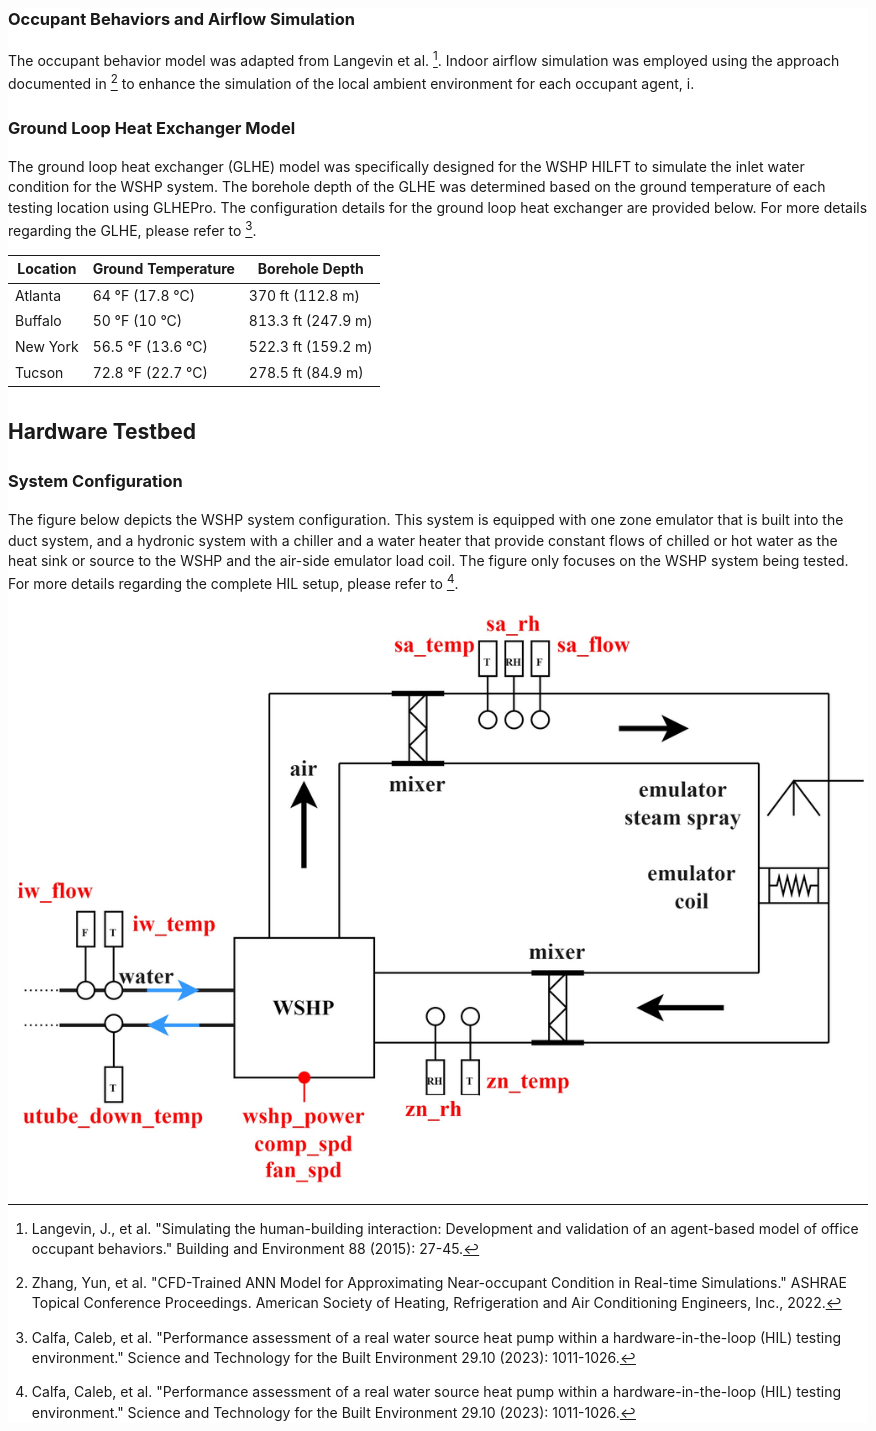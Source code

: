 ### Occupant Behaviors and Airflow Simulation
The occupant behavior model was adapted from Langevin et al. [^3]. Indoor airflow simulation was employed using the approach documented in [^4] to enhance the simulation of the local ambient environment for each occupant agent, i.

### Ground Loop Heat Exchanger Model
The ground loop heat exchanger (GLHE) model was specifically designed for the WSHP HILFT to simulate the inlet water condition for the WSHP system. The borehole depth of the GLHE was determined based on the ground temperature of each testing location using GLHEPro. The configuration details for the ground loop heat exchanger are provided below. For more details regarding the GLHE, please refer to [^2].

| Location | Ground Temperature | Borehole Depth     |
| ---      | ---                | ---                |
| Atlanta  | 64 °F (17.8 °C)    | 370 ft (112.8 m)   |
| Buffalo  | 50 °F (10 °C)      | 813.3 ft (247.9 m) |
| New York | 56.5 °F (13.6 °C)  | 522.3 ft (159.2 m) |
| Tucson   | 72.8 °F (22.7 °C)  | 278.5 ft (84.9 m)  |

## Hardware Testbed
### System Configuration
The figure below depicts the WSHP system configuration. This system is equipped with one zone emulator that is built into the duct system, and a hydronic system with a chiller and a water heater that provide constant flows of chilled or hot water as the heat sink or source to the WSHP and the air-side emulator load coil. The figure only focuses on the WSHP system being tested. For more details regarding the complete HIL setup, please refer to [^2].

![Water Source Heat Pump](assets/testbed_config/WSHP_Diagram.jpg)


[^1]: Chen, Zhelun, et al. "Development of a Hardware-in-the-loop Testbed for Laboratory Performance Verification of Flexible Building Equipment in Typical Commercial Buildings." ASHRAE Transactions 128 (2022). [[Paper](https://arxiv.org/abs/2301.13412)]
[^2]: Calfa, Caleb, et al. "Performance assessment of a real water source heat pump within a hardware-in-the-loop (HIL) testing environment." Science and Technology for the Built Environment 29.10 (2023): 1011-1026.
[^3]: Langevin, J., et al. "Simulating the human-building interaction: Development and validation of an agent-based model of office occupant behaviors." Building and Environment 88 (2015): 27-45. 
[^4]: Zhang, Yun, et al.  "CFD-Trained ANN Model for Approximating Near-occupant Condition in Real-time Simulations." ASHRAE Topical Conference Proceedings. American Society of Heating, Refrigeration and Air Conditioning Engineers, Inc., 2022.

+--

• _WHAT YOU ARE ASKED TO DO_: Begin at the line above that has "64 °F (17.8" and stop after the line that has "### System Configuration", copying each line exactly and adding nothing else.

• _YOUR SOLUTION_:
| Atlanta  | 64 °F (17.8 °C)    | 370 ft (112.8 m)   |
| Buffalo  | 50 °F (10 °C)      | 813.3 ft (247.9 m) |
| New York | 56.5 °F (13.6 °C)  | 522.3 ft (159.2 m) |
| Tucson   | 72.8 °F (22.7 °C)  | 278.5 ft (84.9 m)  |

## Hardware Testbed
### System Configuration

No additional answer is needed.